TASK REQUIREMENTS: For each entry below, copy the text exactly and leave out any picture.

=== DATA LISTING ===

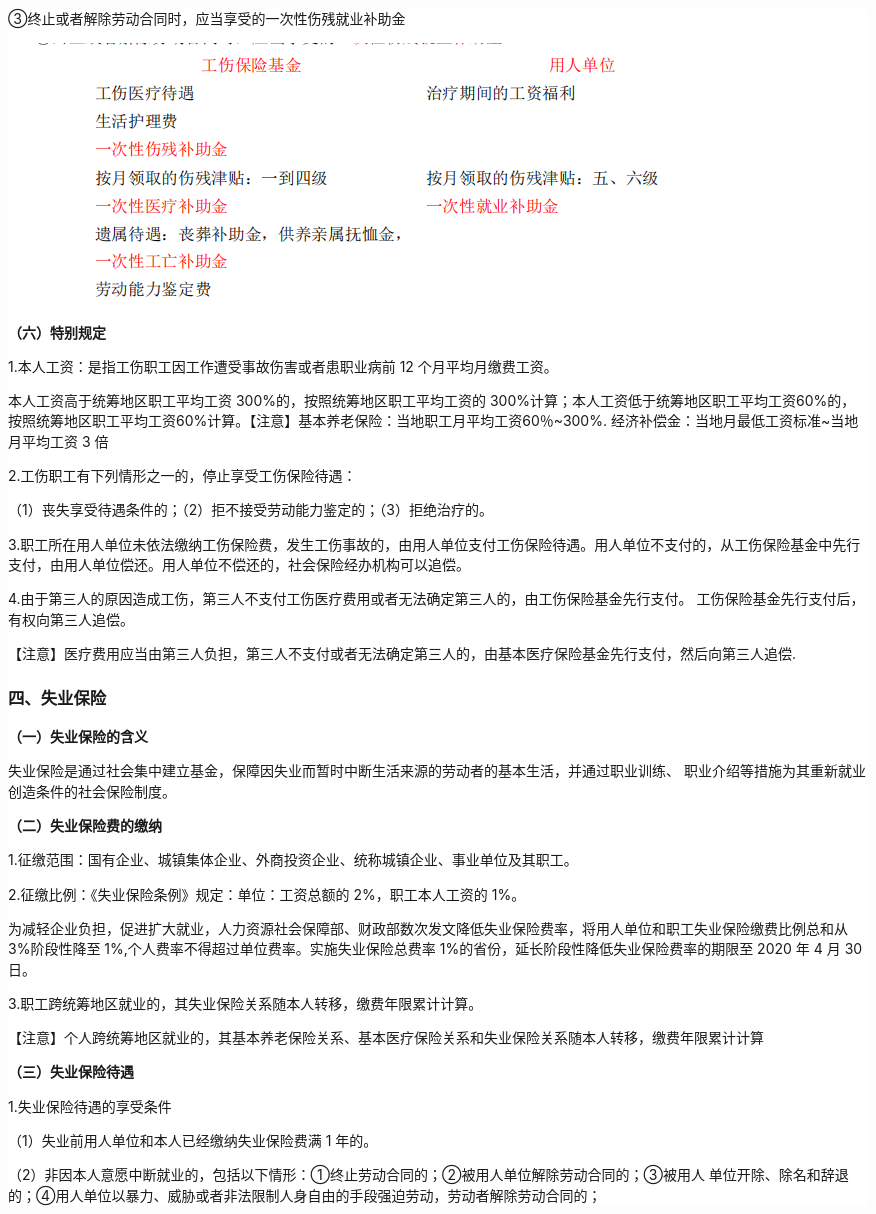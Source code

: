 ③终止或者解除劳动合同时，应当享受的一次性伤残就业补助金

![image-20231102165627958](.\img\image-20231102165627958.png)

**（六）特别规定**

1.本人工资：是指工伤职工因工作遭受事故伤害或者患职业病前 12 个月平均月缴费工资。

本人工资高于统筹地区职工平均工资 300%的，按照统筹地区职工平均工资的 300%计算；本人工资低于统筹地区职工平均工资60%的，按照统筹地区职工平均工资60%计算。【注意】基本养老保险：当地职工月平均工资60％~300%. 经济补偿金：当地月最低工资标准~当地月平均工资 3 倍

2.工伤职工有下列情形之一的，停止享受工伤保险待遇：

（1）丧失享受待遇条件的；（2）拒不接受劳动能力鉴定的；（3）拒绝治疗的。

3.职工所在用人单位未依法缴纳工伤保险费，发生工伤事故的，由用人单位支付工伤保险待遇。用人单位不支付的，从工伤保险基金中先行支付，由用人单位偿还。用人单位不偿还的，社会保险经办机构可以追偿。

4.由于第三人的原因造成工伤，第三人不支付工伤医疗费用或者无法确定第三人的，由工伤保险基金先行支付。 工伤保险基金先行支付后，有权向第三人追偿。

【注意】医疗费用应当由第三人负担，第三人不支付或者无法确定第三人的，由基本医疗保险基金先行支付，然后向第三人追偿.

### 四、失业保险

**（一）失业保险的含义**

失业保险是通过社会集中建立基金，保障因失业而暂时中断生活来源的劳动者的基本生活，并通过职业训练、 职业介绍等措施为其重新就业创造条件的社会保险制度。

**（二）失业保险费的缴纳**

1.征缴范围：国有企业、城镇集体企业、外商投资企业、统称城镇企业、事业单位及其职工。

2.征缴比例：《失业保险条例》规定：单位：工资总额的 2%，职工本人工资的 1%。

为减轻企业负担，促进扩大就业，人力资源社会保障部、财政部数次发文降低失业保险费率，将用人单位和职工失业保险缴费比例总和从 3%阶段性降至 1%,个人费率不得超过单位费率。实施失业保险总费率 1%的省份，延长阶段性降低失业保险费率的期限至 2020 年 4 月 30 日。

3.职工跨统筹地区就业的，其失业保险关系随本人转移，缴费年限累计计算。

【注意】个人跨统筹地区就业的，其基本养老保险关系、基本医疗保险关系和失业保险关系随本人转移，缴费年限累计计算

**（三）失业保险待遇**

1.失业保险待遇的享受条件

（1）失业前用人单位和本人已经缴纳失业保险费满 1 年的。

（2）非因本人意愿中断就业的，包括以下情形：①终止劳动合同的；②被用人单位解除劳动合同的；③被用人 单位开除、除名和辞退的；④用人单位以暴力、威胁或者非法限制人身自由的手段强迫劳动，劳动者解除劳动合同的；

===

RESULT OF THIS EXERCISE:
Source code

: ③终止或者解除劳动合同时，应当享受的一次性伤残就业补助金

![image-20231102165627958](.\img\image-20231102165627958.png)

**（六）特别规定**

1.本人工资：是指工伤职工因工作遭受事故伤害或者患职业病前 12 个月平均月缴费工资。

本人工资高于统筹地区职工平均工资 300%的，按照统筹地区职工平均工资的 300%计算；本人工资低于统筹地区职工平均工资60%的，按照统筹地区职工平均工资60%计算。【注意】基本养老保险：当地职工月平均工资60％~300%. 经济补偿金：当地月最低工资标准~当地月平均工资 3 倍

2.工伤职工有下列情形之一的，停止享受工伤保险待遇：

（1）丧失享受待遇条件的；（2）拒不接受劳动能力鉴定的；（3）拒绝治疗的。

3.职工所在用人单位未依法缴纳工伤保险费，发生工伤事故的，由用人单位支付工伤保险待遇。用人单位不支付的，从工伤保险基金中先行支付，由用人单位偿还。用人单位不偿还的，社会保险经办机构可以追偿。

4.由于第三人的原因造成工伤，第三人不支付工伤医疗费用或者无法确定第三人的，由工伤保险基金先行支付。 工伤保险基金先行支付后，有权向第三人追偿。

【注意】医疗费用应当由第三人负担，第三人不支付或者无法确定第三人的，由基本医疗保险基金先行支付，然后向第三人追偿.

### 四、失业保险

**（一）失业保险的含义**

失业保险是通过社会集中建立基金，保障因失业而暂时中断生活来源的劳动者的基本生活，并通过职业训练、 职业介绍等措施为其重新就业创造条件的社会保险制度。

**（二）失业保险费的缴纳**

1.征缴范围：国有企业、城镇集体企业、外商投资企业、统称城镇企业、事业单位及其职工。

2.征缴比例：《失业保险条例》规定：单位：工资总额的 2%，职工本人工资的 1%。

为减轻企业负担，促进扩大就业，人力资源社会保障部、财政部数次发文降低失业保险费率，将用人单位和职工失业保险缴费比例总和从 3%阶段性降至 1%,个人费率不得超过单位费率。实施失业保险总费率 1%的省份，延长阶段性降低失业保险费率的期限至 2020 年 4 月 30 日。

3.职工跨统筹地区就业的，其失业保险关系随本人转移，缴费年限累计计算。

【注意】个人跨统筹地区就业的，其基本养老保险关系、基本医疗保险关系和失业保险关系随本人转移，缴费年限累计计算

**（三）失业保险待遇**

1.失业保险待遇的享受条件

（1）失业前用人单位和本人已经缴纳失业保险费满 1 年的。

（2）非因本人意愿中断就业的，包括以下情形：①终止劳动合同的；②被用人单位解除劳动合同的；③被用人 单位开除、除名和辞退的；④用人单位以暴力、威胁或者非法限制人身自由的手段强迫劳动，劳动者解除劳动合同的；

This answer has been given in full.